Verdict and judgment went accordingly for the defendants.

On error here, Mr. G. M. Lee, for the plaintiffs, contended that various instructions requested below and which he presented, but which, as having been aside from the ground on which the case was put before the jury, need not perhaps, here, by the reporter, be particularized-were not given by the court below, as asked.

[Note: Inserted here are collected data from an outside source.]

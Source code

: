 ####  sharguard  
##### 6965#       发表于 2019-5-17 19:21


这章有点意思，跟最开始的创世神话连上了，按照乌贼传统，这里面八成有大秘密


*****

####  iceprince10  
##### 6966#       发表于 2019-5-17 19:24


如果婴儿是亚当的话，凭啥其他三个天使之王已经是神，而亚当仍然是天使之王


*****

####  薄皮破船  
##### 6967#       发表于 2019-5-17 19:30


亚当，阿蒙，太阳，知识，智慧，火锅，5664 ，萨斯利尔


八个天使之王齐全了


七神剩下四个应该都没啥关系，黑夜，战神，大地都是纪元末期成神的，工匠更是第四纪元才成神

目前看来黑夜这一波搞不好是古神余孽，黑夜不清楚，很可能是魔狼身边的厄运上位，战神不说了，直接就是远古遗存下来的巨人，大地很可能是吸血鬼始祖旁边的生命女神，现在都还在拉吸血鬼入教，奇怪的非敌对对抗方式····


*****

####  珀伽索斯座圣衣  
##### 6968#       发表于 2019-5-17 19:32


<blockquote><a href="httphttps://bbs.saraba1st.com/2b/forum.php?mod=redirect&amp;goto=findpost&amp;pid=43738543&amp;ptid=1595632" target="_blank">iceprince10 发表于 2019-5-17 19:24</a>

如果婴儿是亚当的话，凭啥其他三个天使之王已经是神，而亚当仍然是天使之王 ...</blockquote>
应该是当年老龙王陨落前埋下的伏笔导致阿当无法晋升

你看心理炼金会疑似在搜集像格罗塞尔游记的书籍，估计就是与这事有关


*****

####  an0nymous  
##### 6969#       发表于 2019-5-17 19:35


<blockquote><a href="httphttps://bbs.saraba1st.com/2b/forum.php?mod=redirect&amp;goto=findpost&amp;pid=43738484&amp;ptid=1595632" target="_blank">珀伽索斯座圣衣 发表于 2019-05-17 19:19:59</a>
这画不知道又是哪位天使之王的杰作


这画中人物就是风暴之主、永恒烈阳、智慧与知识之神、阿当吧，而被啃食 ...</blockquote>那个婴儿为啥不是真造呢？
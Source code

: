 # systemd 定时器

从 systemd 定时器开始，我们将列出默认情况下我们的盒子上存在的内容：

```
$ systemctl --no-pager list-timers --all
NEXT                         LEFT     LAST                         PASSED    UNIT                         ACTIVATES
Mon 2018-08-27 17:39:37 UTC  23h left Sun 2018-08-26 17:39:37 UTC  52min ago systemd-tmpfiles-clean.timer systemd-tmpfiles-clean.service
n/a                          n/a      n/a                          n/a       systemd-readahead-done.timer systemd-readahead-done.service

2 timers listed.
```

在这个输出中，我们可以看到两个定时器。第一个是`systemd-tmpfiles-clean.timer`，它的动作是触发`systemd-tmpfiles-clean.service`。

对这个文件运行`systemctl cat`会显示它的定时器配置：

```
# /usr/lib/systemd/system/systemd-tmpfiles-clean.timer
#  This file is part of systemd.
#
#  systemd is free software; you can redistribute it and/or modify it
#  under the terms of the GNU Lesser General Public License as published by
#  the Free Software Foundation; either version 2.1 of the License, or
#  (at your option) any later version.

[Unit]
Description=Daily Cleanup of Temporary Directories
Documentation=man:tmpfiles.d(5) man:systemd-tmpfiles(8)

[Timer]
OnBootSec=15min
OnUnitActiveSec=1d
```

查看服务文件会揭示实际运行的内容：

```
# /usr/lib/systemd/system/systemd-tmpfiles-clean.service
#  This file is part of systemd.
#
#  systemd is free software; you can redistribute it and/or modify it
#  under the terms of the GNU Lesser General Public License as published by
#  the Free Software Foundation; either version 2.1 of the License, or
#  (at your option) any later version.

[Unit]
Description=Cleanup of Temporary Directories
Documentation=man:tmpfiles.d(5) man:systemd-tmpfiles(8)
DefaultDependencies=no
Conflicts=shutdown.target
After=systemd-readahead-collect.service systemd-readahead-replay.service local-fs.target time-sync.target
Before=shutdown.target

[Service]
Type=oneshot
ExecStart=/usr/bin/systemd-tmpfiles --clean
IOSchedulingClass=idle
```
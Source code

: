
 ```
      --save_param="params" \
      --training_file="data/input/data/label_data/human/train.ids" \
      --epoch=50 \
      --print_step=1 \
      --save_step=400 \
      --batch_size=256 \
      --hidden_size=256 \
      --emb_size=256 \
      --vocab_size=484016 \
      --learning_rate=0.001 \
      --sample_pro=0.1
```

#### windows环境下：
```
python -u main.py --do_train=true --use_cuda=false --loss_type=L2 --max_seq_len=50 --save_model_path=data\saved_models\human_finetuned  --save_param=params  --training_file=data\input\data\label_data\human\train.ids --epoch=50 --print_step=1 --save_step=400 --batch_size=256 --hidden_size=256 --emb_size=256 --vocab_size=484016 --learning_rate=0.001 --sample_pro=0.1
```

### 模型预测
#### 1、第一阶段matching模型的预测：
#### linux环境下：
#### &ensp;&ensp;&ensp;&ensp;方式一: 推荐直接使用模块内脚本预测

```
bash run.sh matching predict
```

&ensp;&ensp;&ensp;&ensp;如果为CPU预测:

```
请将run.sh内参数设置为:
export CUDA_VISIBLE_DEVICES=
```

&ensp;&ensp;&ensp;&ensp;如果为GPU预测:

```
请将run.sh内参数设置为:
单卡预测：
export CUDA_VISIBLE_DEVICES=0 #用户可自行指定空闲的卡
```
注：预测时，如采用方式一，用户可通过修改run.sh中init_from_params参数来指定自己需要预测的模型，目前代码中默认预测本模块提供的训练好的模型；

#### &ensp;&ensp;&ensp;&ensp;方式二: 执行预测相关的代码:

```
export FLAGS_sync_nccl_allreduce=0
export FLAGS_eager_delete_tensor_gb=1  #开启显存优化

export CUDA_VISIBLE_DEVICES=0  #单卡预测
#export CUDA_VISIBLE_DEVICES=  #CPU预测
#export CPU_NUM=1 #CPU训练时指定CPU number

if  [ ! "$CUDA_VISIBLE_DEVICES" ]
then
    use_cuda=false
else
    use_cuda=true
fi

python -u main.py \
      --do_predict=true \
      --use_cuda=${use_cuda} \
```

He argued further that the charge as given was, in itself, wrong: for conceding argumenti gratiâ, what was otherwise not to be conceded,to wit, that the bills of the Tekama Bank as originally issued were not obligatory on the persons by whose authority they were put forth-still that here the plaintiff, in so far as he lent his money to the defendants to enable them to pay debts, and the payment of which was not illegal whatever the incurring of them might have been-was not censurable, but, contrariwise, praiseworthy; that here too was a promise, not the immediate nor necessary offspring of the old acts, nor tainted by their infirmity, if they had any; and that thus standing on its own and on new ground, such promise was good.* He contended that the court below had disregarded the purpose to which part of the money was applied, and disregarded the new and independent promise; and by charging, substantially, that if the plaintiff had furnished funds to enable the bank to do business he could not recover, had cast into the background or out of view entirely,

* Petrie v. Hannay, 3 Term. 418; 6 Id. 410; Bird v. Appleton, 8 Id. 562; Faikney v. Reynous, 4 Burrow, 2069; Farmer v. Russell, 1 Bosanquet & Puller, 296; Ex parte Bulmer, 13 Vesey, 313; Hodgson v. Temple, 5 Taunton, 181; Toler v. Armstrong, 4 Washington, 297; Armstrong v. Toler, 11 Wheaton, 258; Catts v. Phalen, 2 Howard, 376.